7. Granted under the 2004 Long-Term Incentive Plan. Options vest over a 3 year period with one-third becoming exercisable on the first anniversary, one-third on the second anniversary and one-third becoming exercisable on the third anniversary.
8. Includes 3768 shares owned by children. Reporting person disclaims beneficial ownership of shares owned by children.
9. Granted under the 2011 Long Term Incentive Plan. Options vest over a 3 year period with one-third becoming exercisable on the first anniversary, one-third on the second anniversary and one-third becoming exercisable on the third anniversary.
10. Voluntary report of shares held in trust, the trustee of which is a third party and beneficiaries of which include the descendants of the reporting person and his spouse. Reporting person disclaims beneficial ownership of such shares.
11. Restricted stock unit award pursuant to the 2011 Long Term Incentive Plan. Stock units will become vested on third anniversary.
12. On July 16, 2015, the reporting person's spouse's GRAT transferred voting trust certificates representing 6,188 shares to the spouse individually. The reporting person previous reported all securities held by spouse and spouse's GRAT. Accordingly, the transfer did not result in the change in the number of securities reported as beneficially owned by reporting person.
13. On July 16, 2015, the reporting person's GRAT transferred voting trust certificates representing 105,571 shares to the reporting person individually. The reporting person previously reported all securities held in his name and through a GRAT. Accordingly, the transfer did not result in any change in the number of securities reported as beneficially owned by reporting person.
14. Vests on the third anniversary
15. On August 10, 2015, voting trust certificates representing 250,000 Common shares were contributed by the reporting person to a family limited partnership (FLP) in exchange for additional general partner units and limited partner units. The reporting person gifted some of the general partner units to his spouse. The reporting person continues to report all shares in the FLP, but disclaims beneficial ownership of shares in which he has no pecuniary interest. Accordingly, the transfer did not result in any change in the number of securities reported as beneficially owned by reporting person.

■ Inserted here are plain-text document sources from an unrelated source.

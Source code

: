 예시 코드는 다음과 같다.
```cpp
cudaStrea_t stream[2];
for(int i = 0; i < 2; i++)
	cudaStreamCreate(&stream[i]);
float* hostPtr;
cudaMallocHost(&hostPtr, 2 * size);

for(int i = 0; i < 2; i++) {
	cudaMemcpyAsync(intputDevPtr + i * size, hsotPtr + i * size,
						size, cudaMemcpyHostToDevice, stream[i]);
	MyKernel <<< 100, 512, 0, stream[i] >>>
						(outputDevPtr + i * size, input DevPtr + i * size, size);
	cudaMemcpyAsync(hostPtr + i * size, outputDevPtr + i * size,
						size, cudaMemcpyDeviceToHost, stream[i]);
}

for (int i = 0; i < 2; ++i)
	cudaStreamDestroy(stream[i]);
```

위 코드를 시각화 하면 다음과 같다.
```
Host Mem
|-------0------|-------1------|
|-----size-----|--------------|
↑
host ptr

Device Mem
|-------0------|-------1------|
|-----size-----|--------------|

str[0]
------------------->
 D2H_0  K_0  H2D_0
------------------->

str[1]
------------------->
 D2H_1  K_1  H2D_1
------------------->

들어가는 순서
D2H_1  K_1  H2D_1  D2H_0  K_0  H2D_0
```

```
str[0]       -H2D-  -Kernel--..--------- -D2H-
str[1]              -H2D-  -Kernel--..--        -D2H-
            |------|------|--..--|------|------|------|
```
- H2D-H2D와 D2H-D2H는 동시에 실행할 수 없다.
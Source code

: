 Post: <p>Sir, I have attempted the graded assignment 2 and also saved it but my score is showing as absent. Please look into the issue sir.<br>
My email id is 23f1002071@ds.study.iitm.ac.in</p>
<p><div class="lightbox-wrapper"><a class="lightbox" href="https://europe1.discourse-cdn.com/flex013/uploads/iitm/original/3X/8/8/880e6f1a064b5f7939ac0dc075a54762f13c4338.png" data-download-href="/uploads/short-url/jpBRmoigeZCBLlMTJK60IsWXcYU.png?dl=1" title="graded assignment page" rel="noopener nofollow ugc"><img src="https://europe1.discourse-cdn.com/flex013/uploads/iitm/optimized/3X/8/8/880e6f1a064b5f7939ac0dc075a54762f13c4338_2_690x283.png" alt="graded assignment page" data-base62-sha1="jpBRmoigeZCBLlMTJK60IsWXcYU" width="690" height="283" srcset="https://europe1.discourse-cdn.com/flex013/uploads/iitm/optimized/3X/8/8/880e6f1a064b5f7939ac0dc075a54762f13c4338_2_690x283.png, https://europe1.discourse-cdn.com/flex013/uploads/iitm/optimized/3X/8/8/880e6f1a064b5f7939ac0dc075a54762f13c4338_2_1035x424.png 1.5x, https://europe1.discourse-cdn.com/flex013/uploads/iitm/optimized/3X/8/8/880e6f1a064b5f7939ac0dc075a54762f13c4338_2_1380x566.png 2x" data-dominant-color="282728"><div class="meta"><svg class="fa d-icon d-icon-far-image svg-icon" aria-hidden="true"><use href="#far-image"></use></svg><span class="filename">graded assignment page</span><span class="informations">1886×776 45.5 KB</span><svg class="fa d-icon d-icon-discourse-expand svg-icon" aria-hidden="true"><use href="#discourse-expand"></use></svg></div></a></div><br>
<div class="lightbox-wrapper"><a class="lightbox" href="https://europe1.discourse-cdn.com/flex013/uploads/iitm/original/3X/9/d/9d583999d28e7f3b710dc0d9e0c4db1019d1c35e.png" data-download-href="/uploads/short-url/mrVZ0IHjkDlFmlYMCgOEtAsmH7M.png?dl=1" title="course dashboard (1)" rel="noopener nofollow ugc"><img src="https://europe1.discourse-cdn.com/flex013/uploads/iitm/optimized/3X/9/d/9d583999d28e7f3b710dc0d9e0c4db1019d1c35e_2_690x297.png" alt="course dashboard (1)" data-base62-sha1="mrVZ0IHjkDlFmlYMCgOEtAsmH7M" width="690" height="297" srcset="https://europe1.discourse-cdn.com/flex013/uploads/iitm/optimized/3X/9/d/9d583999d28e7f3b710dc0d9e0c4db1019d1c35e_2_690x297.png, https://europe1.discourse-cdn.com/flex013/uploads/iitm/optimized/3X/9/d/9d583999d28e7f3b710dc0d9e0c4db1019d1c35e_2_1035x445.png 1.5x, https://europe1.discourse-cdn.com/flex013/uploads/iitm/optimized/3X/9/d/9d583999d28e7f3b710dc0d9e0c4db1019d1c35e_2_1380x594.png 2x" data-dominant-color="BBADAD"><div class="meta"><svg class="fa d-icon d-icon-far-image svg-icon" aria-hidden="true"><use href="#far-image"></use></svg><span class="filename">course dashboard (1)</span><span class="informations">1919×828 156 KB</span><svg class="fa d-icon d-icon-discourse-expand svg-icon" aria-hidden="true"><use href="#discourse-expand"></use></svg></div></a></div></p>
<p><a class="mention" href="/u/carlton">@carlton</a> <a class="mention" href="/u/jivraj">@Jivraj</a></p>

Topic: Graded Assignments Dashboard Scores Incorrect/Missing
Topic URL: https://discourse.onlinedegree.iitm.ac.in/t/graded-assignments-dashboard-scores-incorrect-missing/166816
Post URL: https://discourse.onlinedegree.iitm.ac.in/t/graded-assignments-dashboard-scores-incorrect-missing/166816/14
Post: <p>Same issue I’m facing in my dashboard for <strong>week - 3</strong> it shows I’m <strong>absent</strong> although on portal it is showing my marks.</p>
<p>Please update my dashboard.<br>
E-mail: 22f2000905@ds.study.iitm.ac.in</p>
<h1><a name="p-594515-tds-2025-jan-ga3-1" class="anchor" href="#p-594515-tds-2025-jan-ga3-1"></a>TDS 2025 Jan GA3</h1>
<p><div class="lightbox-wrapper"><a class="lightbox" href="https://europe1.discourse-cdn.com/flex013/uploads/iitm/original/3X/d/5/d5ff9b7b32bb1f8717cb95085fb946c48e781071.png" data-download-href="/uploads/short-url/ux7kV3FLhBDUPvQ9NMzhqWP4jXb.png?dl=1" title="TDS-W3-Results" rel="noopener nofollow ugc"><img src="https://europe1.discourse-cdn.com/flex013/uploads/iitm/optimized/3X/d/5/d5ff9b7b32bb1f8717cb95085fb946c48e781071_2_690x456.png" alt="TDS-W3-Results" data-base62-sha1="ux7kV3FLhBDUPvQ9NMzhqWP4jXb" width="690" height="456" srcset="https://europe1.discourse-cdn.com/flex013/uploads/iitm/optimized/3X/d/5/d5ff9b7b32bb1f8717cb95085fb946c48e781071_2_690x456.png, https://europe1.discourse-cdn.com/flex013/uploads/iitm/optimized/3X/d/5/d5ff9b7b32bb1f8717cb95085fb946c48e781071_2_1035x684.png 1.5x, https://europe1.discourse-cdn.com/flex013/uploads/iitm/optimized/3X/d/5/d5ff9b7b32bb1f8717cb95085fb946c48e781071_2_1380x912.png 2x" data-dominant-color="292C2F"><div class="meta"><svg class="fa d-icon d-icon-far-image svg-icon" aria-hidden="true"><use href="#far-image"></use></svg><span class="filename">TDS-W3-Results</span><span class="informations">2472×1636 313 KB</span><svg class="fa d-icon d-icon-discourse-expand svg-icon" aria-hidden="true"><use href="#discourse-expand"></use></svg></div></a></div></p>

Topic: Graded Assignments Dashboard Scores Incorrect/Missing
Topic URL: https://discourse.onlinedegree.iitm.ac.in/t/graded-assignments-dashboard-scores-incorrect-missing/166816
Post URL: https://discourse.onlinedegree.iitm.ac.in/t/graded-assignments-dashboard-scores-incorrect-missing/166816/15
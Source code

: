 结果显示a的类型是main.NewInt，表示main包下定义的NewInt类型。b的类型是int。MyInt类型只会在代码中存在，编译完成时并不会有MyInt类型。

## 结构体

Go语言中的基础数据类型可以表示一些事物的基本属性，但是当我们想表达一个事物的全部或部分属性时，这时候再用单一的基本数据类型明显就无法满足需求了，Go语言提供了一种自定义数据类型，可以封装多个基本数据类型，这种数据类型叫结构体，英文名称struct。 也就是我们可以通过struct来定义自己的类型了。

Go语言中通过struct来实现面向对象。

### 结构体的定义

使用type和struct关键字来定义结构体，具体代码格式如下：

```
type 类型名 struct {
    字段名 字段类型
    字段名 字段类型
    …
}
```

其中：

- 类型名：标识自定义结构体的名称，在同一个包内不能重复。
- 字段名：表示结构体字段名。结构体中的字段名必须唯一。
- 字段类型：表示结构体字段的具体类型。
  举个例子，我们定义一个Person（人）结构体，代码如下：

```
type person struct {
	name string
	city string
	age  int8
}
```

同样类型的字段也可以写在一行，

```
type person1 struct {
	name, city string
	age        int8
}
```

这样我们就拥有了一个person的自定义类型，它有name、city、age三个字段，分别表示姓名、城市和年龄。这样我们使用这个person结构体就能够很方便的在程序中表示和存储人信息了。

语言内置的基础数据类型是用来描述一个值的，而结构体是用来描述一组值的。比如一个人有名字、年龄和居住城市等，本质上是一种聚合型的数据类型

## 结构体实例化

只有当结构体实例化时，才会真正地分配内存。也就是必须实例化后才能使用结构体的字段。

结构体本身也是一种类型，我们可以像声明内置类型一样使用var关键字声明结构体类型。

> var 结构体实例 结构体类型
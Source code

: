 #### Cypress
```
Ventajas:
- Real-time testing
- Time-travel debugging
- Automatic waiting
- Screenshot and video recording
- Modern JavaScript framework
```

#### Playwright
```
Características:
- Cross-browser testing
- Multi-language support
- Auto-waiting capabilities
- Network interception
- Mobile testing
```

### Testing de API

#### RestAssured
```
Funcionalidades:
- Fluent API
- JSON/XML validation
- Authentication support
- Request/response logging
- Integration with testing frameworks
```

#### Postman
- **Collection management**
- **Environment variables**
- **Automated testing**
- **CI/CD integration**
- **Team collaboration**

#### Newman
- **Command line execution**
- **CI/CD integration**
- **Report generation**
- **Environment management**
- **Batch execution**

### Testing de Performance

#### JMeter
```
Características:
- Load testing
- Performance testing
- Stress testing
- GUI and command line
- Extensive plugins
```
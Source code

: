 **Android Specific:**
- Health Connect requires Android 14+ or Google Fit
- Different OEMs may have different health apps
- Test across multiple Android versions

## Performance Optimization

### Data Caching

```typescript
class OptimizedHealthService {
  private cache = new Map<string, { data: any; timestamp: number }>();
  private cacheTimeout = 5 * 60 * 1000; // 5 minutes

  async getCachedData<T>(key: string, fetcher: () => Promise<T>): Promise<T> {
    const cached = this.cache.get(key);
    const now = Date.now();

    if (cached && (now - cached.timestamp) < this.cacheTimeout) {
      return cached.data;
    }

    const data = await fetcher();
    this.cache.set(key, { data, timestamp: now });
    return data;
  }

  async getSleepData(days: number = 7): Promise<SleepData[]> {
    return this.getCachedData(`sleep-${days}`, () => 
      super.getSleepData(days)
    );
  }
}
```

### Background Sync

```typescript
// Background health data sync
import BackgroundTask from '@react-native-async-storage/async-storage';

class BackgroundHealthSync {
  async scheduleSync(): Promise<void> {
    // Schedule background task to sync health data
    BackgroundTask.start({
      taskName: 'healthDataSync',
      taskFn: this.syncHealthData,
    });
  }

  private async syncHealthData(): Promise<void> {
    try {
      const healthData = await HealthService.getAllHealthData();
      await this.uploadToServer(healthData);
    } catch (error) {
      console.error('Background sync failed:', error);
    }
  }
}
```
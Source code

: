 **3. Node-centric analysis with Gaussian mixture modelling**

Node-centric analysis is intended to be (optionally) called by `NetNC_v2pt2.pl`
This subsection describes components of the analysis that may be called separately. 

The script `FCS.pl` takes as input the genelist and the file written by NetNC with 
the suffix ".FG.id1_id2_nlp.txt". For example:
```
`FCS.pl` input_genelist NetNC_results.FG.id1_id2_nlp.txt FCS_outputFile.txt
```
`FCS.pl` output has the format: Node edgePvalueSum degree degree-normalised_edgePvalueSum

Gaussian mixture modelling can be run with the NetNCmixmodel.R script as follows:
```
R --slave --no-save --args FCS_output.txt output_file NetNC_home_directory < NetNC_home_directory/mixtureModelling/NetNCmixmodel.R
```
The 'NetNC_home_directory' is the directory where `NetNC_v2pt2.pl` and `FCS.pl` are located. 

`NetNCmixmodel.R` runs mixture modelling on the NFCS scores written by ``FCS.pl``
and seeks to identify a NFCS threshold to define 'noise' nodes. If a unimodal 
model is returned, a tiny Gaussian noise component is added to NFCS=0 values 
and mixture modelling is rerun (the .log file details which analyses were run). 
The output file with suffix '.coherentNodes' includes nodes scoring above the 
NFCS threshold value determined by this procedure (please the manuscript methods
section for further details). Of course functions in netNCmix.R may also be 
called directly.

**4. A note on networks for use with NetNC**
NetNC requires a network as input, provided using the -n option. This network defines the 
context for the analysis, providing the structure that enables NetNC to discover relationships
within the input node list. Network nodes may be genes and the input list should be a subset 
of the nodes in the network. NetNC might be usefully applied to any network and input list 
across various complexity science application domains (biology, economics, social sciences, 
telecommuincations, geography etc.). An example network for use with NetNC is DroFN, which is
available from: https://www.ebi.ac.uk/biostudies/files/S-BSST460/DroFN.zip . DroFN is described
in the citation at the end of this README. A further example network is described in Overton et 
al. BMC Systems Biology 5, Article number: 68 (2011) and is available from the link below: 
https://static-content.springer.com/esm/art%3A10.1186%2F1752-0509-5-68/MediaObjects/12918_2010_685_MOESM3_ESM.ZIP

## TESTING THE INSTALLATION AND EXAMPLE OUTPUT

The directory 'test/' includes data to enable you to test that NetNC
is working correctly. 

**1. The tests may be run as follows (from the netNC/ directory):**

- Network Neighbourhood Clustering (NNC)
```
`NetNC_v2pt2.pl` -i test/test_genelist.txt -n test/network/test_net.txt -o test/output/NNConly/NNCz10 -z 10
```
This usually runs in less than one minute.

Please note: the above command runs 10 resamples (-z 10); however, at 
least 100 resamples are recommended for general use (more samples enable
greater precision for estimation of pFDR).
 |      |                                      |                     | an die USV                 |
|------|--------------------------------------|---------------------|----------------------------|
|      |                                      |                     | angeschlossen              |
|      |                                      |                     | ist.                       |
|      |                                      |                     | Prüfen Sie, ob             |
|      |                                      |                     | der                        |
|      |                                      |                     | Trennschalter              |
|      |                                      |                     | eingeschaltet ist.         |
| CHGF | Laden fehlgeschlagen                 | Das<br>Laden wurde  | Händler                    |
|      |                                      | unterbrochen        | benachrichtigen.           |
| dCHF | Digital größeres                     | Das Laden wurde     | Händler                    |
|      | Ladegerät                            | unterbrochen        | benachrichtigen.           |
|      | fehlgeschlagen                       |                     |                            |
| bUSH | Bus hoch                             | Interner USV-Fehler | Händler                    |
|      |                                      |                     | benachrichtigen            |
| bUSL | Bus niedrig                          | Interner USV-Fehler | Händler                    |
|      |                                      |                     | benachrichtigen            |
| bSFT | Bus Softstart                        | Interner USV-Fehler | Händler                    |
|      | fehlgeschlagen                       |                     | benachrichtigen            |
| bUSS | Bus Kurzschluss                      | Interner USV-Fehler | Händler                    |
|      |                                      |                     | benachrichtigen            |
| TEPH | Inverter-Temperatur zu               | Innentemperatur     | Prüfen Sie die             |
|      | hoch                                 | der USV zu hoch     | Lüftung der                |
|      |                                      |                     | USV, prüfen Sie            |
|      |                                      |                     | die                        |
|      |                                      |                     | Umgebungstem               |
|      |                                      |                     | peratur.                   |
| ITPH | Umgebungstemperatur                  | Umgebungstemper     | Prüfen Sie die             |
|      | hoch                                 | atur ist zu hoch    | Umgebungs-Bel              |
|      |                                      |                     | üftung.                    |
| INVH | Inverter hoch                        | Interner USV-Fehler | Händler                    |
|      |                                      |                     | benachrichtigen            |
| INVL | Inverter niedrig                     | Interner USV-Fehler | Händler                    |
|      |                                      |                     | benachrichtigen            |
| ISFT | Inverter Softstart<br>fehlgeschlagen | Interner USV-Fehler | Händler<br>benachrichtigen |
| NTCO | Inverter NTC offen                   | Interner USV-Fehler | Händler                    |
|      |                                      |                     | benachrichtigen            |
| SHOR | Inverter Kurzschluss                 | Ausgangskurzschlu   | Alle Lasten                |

16. On August 9, 2015, the reporting person's GRAT transferred limited partnership units to trusts for the benefit of his children. As a general partner, the reporting person previously reported all shares held through the family limited partnerships and will continue to report such shares. Accordingly, this gift of limited partner units did not result in any change in the number of shares reported as beneficially owned by reporting person. Reporting person disclaims beneficial ownership of shares held for the benefit of persons other than the reporting person. Accordingly, the transfer did not result in any change in the number of securities reported as beneficially owned by reporting person.
17. By gift
Remarks:
Julie D. Mathews, by power of atty 01/12/2016
** Signature of Reporting Person Date
Reminder: Report on a separate line for each class of securities beneficially owned directly or indirectly.
* If the form is filed by more than one reporting person, see Instruction 4 (b)(v).
** Intentional misstatements or omissions of facts constitute Federal Criminal Violations See 18 U.S.C. 1001 and 15 U.S.C. 78ff(a).
Note: File three copies of this Form, one of which must be manually signed. If space is insufficient, see Instruction 6 for procedure.
Persons who respond to the collection of information contained in this form are not required to respond unless the form displays a currently valid OMB Number.